日本国家はあれだけ大きな敗戦をしながら、「戦後革命」の確定に失敗した。失敗が明らかになったのは今回の安倍政権においてである。靖国参拝はどちらかというと善になり大東亜戦争もどちらかというと善になった。
あれだけの敗戦に関わらず、戦後権力を握ったのは戦前からの支配層の一部だった。したがって彼らは自主憲法制定を党是に掲げていた。しかしながら彼らは彼らなりに真面目に民主主義を肯定していたように見えた。大衆の福祉、討議による民主主義、基本的人権を彼らは肯定していたはずだった。しかし2012年4月の自民党憲法改正案では、それらのものは否定されている。
戦後社会は民主主義社会だった、というのは左翼リベラルの誤解だったのか?
ここで、白井聡氏は「永続敗戦レジーム」なるものを持ち出す。
敗戦は存在しなかった。ただ終戦があっただけだ。戦争は天災と同じものとして受け止められた。今回の原発も同じである。
大衆が大きな犠牲を家族などに負いながら敗戦を自らのものとして、受け止めることができなかったのはやはり思想的な弱さであっただろう。すべては「平和」「憲法九条」に背負わされ、日本は生まれ変わったことになった。
1990年冷戦が終わり、その後米国は「世界の警察官」としての役割を果たす予算と兵士の損害による自国民のダメージに耐える力を失う。そこで、米国は日本に「憲法九条」を廃棄し、集団的自衛権で米軍の支援をすることを求めることになる。これが成功しつつあるのが2015年である。
中国や韓国が国力を増すに連れ、中国(や韓国)と米国という二つの勢力に対して、日本がバランスを取りながら国益を追求するのが当然のこととなる。しかしそれでは「日本が米国に従属し続ける」という米国が失ってはならない構図が失われてしまう。したがって米国はどんな手段を使ってもそれを阻止するべく努力を、私たちの見えないところでも周到にはらい続けていると考えるべきである。
好都合なことに日本には伝統的に、「日本人は韓国人や中国人より優れている(はずだ・そうでなければならない)」というドグマがある。戦前はその優越感は、弱者の側に立ち強者(米国など)と戦うといった反帝国主義ともつながっていった。そのような反米的アジア主義は殲滅しなければならない。そして韓国人や中国人に対する差別意識、「嫌韓・嫌中」意識を盛りたてなければならない、米国のこの目論見は大衆のルサンチマンに共鳴し爆発的にヒットした。また政治的には、靖国神社、にA級戦犯合祀をするという極右の試みを拒否せずに事実上許容した。これは米国の正義に本来反することではあるが、それよりも侵略の痛みを民衆的に持ちまた国家としてもそれを保持し続けてきた韓国や中国は絶対に許容できないことである。自らの痛みよりも、対中離反のメリットを取ったわけである。
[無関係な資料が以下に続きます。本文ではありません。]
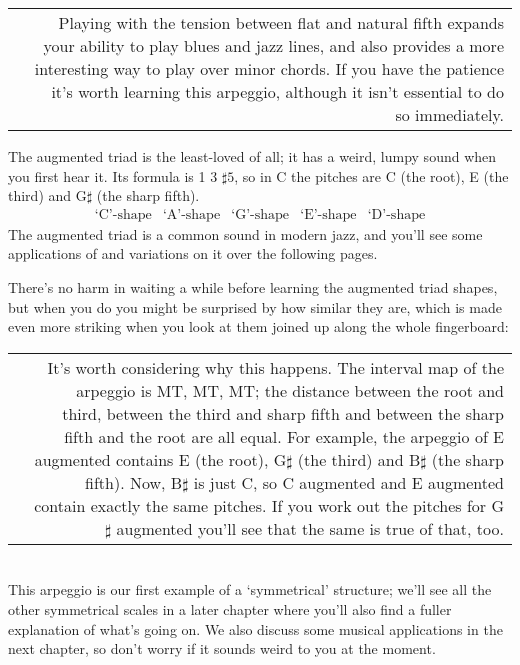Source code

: \documentclass[english]{./gbook}
\begin{document}
\begin{large}
\begin{tabular}{rr}
& 
\parbox[b]{10cm}{
Playing with the tension between flat and natural fifth expands your ability to play blues and jazz lines, and also provides a more interesting way to play over minor chords. If you have the patience it's worth learning this arpeggio, although it isn't essential to do so immediately.

\rule{0pt}{15ex} 
}
\end{tabular}

The augmented triad is the least-loved of all; it has a weird, lumpy sound when you first hear it. Its formula is 1 3 $\sharp 5$, so in C the pitches are C (the root), E (the third) and G$\sharp$ (the sharp fifth).
\[
\begin{array}{ccccc}
	\text{`C'-shape} & \text{`A'-shape} & \text{`G'-shape} & \text{`E'-shape} & \text{`D'-shape}
\end{array}
\]
The augmented triad is a common sound in modern jazz, and you'll see some applications of and variations on it over the following pages.

There's no harm in waiting a while before learning the augmented triad shapes, but when you do you might be surprised by how similar they are, which is made even more striking when you look at them joined up along the whole fingerboard:\\
\begin{tabular}{rr}
& 
\parbox[b]{10cm}{
It's worth considering why this happens. The interval map of the arpeggio is MT, MT, MT; the distance between the root and third, between the third and sharp fifth and between the sharp fifth and the root are all equal. For example, the arpeggio of E augmented contains E (the root), G$\sharp$ (the third) and B$\sharp$ (the sharp fifth). Now, B$\sharp$ is just C, so C augmented and E augmented contain exactly the same pitches. If you work out the pitches for G$\sharp$ augmented you'll see that the same is true of that, too.
}
\end{tabular}\\
This arpeggio is our first example of a `symmetrical' structure; we'll see all the other symmetrical scales in a later chapter where you'll also find a fuller explanation of what's going on. We also discuss some musical applications in the next chapter, so don't worry if it sounds weird to you at the moment.



\end{large}
\end{document}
このようにしてわたしたちは「日本を取り戻す」と言う靖国派の安倍首相が、こともあろうにイスラエルで(アジア主義者にとって戦後最も唾棄すべき国がイスラエルであることは言うまでもない)イスラム国なるものに対する戦争の末尾に日本も今後加わって行きますと、嬉しそうに宣言することを聞くことになったわけである。
米国製「嫌中マジック」の効果である。


白井聡氏の言う「永続敗戦レジーム」なるものが戦後一貫して存在したと考えるのは無理がある。
明治以来日本人には、日本人だけが欧米人並だという名誉白人意識があり、敗戦のコンプレックスと、冷戦によるアジアからの政治的隔離により、それは一層強いものとなっていった。中国韓国の国力が増すにつれそれを埋め合わせるためにも盛んになる差別意識は、米国にとって好都合なものであった。中国韓国と連携する可能性を一切たち切った日本は対米従属一途になるしかない。このようにして米国は、中東への日本軍の事実上の派兵を近い将来、手に入れるであろう。

シモツカレ氏が

 事実認識が明らかにおかしいですね。シャーマン米国国務次官が「日中韓三国首脳会談を望む」と最近発言したり、安倍の靖国参拝に米国国務省が批判的態度を取ったことはid:noharraの脳内にはないようです。
 米国にとって、日本が中韓と敵対的になることは「中韓との交渉役として日本が使えない」「中韓の批判の矛先が日本の同盟国・米国に向かって来かねない」と言う意味でむしろ迷惑でしょうに。

と、下で言っている。
「米国にとって、日本が中韓と敵対的になることはむしろ迷惑」ですって。トンマな意見だとしか思えないが、賢い人もほぼそう思っているよね、困ったね。